TASK DIRECTIONS:
List each line of the data that holds the string "repasscloud", please.

MATERIAL PROVIDED:

******************************

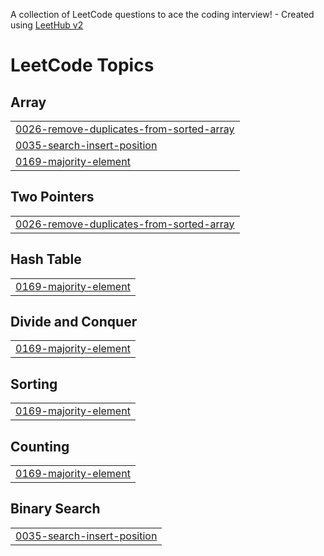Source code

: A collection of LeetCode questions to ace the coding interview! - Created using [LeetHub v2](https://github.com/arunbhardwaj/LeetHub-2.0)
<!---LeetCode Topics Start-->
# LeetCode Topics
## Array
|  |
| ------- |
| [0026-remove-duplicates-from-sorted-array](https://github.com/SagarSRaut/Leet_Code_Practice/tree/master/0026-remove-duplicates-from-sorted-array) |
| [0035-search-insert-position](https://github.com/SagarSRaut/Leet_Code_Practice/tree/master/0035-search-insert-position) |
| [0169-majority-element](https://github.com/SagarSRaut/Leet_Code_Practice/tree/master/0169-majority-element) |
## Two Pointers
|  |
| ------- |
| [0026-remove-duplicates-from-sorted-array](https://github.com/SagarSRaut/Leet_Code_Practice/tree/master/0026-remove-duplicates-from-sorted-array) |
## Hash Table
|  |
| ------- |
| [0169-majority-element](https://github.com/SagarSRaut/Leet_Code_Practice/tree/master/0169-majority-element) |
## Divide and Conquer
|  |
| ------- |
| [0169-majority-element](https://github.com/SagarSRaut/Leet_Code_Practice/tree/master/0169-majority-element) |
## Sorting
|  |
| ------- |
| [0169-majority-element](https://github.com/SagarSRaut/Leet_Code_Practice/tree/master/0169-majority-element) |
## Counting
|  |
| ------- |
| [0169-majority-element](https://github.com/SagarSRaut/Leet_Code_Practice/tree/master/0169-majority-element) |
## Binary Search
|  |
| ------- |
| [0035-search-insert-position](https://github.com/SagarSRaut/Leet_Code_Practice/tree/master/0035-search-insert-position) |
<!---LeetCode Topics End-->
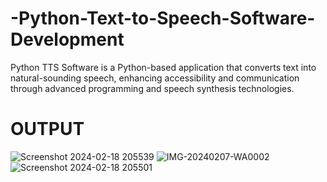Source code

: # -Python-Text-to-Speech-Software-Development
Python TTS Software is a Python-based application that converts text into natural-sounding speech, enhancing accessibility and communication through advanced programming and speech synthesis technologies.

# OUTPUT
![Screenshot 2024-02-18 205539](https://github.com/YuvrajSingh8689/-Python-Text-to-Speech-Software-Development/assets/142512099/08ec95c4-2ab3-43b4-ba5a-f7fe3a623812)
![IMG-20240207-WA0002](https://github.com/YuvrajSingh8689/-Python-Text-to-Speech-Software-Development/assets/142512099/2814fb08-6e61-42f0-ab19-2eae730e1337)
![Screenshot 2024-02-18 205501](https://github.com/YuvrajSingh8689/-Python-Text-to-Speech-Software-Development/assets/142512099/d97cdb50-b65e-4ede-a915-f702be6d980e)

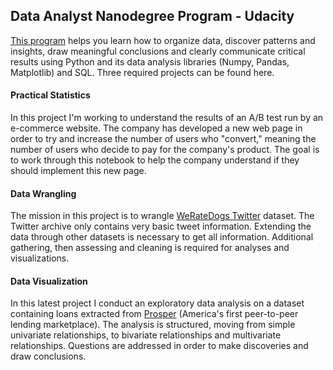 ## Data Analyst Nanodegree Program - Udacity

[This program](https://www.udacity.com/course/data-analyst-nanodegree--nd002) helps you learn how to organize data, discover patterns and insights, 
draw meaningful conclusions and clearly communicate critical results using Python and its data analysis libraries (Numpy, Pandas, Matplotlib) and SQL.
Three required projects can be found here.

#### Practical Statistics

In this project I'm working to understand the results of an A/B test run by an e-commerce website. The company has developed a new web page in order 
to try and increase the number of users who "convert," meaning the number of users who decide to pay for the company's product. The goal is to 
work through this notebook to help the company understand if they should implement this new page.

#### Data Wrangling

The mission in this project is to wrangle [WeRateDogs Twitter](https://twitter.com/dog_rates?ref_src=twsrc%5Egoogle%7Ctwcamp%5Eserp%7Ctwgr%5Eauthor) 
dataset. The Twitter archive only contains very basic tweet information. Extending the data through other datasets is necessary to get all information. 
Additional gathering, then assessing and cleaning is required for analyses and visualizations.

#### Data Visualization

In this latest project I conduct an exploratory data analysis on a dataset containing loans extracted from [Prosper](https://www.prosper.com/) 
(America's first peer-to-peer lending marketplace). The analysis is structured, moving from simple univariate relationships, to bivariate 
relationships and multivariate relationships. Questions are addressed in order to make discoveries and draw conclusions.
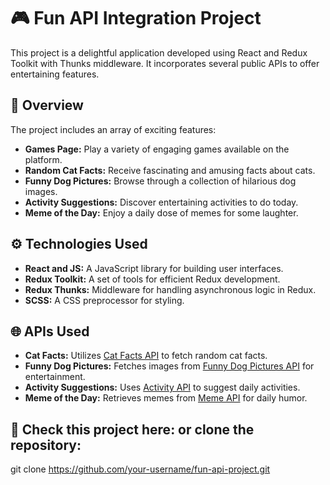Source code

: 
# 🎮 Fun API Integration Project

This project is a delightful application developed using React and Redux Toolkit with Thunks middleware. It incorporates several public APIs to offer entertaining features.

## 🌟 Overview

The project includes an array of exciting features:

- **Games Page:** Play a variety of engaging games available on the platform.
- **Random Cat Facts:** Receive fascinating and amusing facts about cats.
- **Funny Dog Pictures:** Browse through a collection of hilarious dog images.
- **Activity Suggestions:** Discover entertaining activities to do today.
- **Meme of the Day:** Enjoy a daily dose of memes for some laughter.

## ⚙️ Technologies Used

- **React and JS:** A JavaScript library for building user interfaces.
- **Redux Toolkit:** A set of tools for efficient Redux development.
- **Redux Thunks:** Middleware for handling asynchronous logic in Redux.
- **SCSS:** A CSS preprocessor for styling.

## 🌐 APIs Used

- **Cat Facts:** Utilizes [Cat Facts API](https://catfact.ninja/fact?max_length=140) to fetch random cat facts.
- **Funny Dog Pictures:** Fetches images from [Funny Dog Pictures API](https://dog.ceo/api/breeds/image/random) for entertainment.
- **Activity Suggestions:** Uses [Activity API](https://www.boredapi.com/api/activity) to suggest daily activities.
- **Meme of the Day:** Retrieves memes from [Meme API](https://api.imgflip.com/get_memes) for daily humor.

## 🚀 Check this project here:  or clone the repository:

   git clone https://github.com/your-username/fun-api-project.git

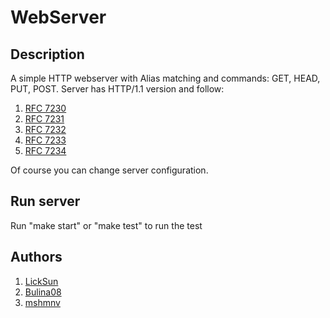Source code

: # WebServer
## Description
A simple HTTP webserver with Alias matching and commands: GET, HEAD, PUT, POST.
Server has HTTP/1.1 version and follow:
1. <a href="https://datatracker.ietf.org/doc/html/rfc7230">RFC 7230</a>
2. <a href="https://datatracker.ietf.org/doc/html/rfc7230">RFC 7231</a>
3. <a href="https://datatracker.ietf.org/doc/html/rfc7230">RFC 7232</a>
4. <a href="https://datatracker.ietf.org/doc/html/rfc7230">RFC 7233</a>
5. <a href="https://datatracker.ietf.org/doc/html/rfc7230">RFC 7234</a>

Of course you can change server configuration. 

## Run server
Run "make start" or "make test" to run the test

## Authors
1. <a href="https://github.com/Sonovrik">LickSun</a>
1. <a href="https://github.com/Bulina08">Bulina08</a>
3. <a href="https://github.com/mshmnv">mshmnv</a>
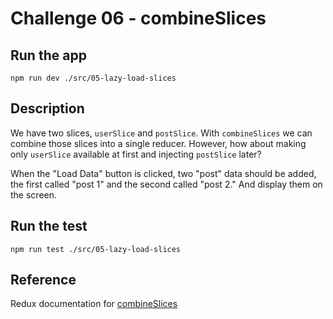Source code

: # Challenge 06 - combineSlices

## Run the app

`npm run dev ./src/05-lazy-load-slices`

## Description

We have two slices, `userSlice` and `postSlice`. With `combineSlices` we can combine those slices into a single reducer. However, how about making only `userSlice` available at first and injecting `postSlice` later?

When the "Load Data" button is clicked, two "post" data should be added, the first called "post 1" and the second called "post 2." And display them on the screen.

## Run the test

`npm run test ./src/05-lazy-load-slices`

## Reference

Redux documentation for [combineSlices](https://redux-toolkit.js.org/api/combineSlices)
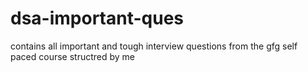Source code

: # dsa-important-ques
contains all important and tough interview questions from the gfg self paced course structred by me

******************************

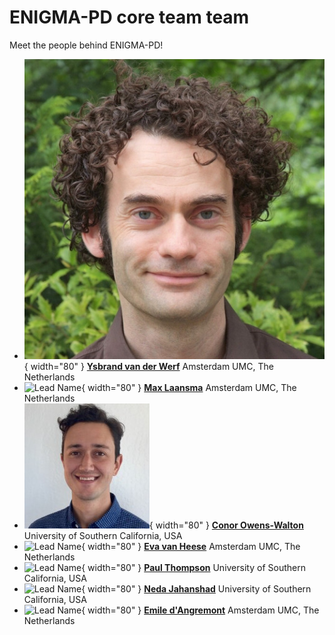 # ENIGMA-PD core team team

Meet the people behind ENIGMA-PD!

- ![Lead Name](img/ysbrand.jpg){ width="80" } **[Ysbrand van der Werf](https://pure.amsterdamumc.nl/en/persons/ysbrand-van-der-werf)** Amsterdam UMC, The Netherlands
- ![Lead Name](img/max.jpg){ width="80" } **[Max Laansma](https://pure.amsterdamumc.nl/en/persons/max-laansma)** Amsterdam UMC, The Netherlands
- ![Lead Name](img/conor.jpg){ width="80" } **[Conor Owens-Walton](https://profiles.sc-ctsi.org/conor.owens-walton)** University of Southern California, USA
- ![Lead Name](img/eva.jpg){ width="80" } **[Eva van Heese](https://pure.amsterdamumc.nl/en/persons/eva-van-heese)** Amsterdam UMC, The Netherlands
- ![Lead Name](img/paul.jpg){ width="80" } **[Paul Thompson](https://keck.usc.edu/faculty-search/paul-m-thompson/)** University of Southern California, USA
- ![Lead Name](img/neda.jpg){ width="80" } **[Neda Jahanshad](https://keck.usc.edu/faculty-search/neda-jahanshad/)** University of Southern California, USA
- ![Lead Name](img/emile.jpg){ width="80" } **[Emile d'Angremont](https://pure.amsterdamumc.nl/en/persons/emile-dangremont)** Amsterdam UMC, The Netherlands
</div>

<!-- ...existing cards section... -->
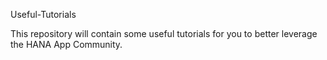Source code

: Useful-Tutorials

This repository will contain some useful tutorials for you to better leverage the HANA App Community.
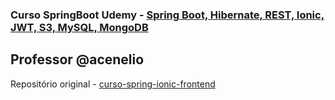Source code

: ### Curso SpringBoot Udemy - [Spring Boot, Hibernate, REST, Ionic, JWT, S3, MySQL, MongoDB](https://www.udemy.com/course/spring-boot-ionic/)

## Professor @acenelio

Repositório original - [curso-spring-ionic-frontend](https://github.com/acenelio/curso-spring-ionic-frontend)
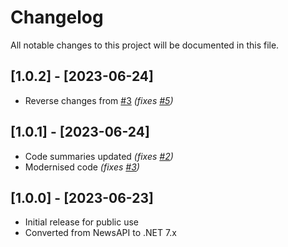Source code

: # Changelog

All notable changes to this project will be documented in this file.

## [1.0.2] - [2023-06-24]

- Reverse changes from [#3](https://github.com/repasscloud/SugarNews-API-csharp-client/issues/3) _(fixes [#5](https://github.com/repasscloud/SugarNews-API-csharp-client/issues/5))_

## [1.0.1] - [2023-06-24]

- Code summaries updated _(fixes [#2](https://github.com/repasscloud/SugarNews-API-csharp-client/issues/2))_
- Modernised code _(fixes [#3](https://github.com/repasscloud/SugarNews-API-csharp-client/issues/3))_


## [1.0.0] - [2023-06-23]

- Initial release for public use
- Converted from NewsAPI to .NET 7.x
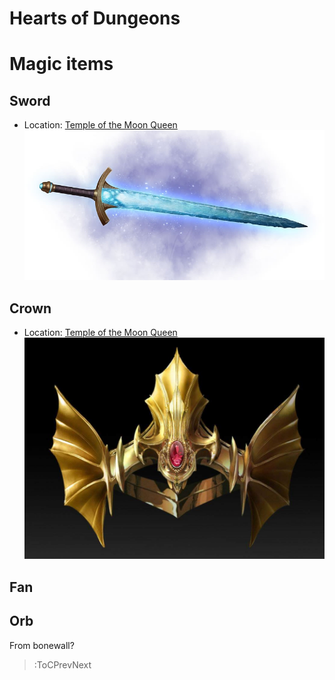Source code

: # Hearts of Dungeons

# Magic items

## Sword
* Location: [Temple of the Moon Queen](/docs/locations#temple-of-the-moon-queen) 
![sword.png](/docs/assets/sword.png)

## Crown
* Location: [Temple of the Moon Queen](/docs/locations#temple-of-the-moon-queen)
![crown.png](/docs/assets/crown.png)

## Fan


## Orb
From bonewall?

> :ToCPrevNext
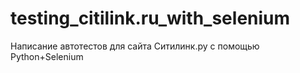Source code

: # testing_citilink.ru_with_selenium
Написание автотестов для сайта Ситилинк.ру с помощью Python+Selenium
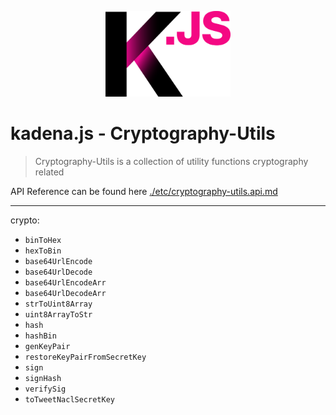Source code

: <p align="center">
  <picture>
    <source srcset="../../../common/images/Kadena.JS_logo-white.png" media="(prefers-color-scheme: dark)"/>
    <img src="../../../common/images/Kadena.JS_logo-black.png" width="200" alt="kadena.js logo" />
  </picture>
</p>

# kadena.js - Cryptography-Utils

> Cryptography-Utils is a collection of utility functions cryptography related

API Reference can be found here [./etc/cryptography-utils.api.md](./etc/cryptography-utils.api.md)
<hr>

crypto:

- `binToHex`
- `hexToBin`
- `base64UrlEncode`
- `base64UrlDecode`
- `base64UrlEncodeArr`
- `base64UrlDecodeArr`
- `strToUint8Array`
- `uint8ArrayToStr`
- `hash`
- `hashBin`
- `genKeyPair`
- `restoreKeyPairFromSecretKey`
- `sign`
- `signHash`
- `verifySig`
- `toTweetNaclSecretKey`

******************************

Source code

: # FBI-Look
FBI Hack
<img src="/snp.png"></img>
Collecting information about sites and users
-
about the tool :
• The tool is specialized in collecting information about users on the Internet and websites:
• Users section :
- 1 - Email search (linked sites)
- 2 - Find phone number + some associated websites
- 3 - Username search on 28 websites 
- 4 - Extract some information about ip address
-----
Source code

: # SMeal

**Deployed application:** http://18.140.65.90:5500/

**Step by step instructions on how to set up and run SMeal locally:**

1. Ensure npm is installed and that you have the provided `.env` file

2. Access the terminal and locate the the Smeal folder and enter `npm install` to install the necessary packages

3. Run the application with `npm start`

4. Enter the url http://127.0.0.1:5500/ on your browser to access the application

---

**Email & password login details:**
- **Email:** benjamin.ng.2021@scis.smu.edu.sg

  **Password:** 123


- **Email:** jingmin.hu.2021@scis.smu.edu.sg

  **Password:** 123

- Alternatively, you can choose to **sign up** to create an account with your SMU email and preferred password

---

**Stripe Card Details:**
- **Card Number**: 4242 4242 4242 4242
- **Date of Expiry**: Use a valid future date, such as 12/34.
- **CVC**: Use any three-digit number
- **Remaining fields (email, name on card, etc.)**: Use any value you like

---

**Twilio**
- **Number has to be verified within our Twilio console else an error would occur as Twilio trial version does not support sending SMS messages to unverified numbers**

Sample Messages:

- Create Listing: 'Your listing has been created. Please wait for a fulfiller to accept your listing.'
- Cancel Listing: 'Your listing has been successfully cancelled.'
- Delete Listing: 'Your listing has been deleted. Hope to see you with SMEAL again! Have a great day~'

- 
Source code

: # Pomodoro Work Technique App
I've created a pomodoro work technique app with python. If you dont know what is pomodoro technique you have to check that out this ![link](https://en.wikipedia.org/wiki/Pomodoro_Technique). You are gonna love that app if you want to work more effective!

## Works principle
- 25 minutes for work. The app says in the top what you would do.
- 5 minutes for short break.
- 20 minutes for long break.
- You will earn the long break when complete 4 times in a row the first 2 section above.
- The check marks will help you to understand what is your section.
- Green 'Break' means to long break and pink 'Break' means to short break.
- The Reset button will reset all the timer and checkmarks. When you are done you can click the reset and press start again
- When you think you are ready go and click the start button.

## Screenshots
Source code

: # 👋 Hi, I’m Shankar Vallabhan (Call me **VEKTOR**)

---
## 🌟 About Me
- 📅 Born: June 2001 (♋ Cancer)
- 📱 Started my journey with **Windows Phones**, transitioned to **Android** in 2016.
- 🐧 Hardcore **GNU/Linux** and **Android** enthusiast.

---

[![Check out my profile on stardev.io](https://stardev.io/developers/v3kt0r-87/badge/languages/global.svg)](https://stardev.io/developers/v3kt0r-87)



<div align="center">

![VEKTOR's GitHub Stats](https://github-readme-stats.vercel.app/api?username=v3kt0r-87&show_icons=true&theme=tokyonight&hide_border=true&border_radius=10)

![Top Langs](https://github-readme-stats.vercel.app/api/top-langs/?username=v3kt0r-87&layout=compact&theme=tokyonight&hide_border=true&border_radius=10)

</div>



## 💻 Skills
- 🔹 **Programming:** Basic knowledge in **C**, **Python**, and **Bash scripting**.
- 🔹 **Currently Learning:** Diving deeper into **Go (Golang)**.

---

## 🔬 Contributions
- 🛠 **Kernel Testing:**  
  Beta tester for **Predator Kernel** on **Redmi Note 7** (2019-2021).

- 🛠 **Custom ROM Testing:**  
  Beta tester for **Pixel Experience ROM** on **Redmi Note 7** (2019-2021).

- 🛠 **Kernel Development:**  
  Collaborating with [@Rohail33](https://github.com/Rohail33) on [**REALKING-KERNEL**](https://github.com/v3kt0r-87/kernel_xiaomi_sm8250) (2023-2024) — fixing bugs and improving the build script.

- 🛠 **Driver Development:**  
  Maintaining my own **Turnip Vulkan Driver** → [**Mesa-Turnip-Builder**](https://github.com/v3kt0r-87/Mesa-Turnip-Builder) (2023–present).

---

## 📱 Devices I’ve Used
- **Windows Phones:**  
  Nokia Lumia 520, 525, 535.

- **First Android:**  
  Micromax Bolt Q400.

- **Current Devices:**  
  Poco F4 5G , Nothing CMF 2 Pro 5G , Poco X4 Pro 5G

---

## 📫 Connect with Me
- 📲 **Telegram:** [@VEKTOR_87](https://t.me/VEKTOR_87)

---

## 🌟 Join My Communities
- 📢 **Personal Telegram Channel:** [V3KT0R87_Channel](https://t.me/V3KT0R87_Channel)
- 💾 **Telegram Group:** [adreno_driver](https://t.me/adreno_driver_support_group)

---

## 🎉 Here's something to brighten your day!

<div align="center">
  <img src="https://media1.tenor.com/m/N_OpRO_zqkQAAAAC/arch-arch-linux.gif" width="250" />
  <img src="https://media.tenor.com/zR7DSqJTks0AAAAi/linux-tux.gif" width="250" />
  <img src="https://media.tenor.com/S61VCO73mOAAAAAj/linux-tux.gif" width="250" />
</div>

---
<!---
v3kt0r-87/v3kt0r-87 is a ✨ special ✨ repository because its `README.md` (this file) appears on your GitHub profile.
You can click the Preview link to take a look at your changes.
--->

******************************

YOUR RESPONSE:
- Reverse changes from [#3](https://github.com/repasscloud/SugarNews-API-csharp-client/issues/3) _(fixes [#5](https://github.com/repasscloud/SugarNews-API-csharp-client/issues/5))_
- Code summaries updated _(fixes [#2](https://github.com/repasscloud/SugarNews-API-csharp-client/issues/2))_
- Modernised code _(fixes [#3](https://github.com/repasscloud/SugarNews-API-csharp-client/issues/3))_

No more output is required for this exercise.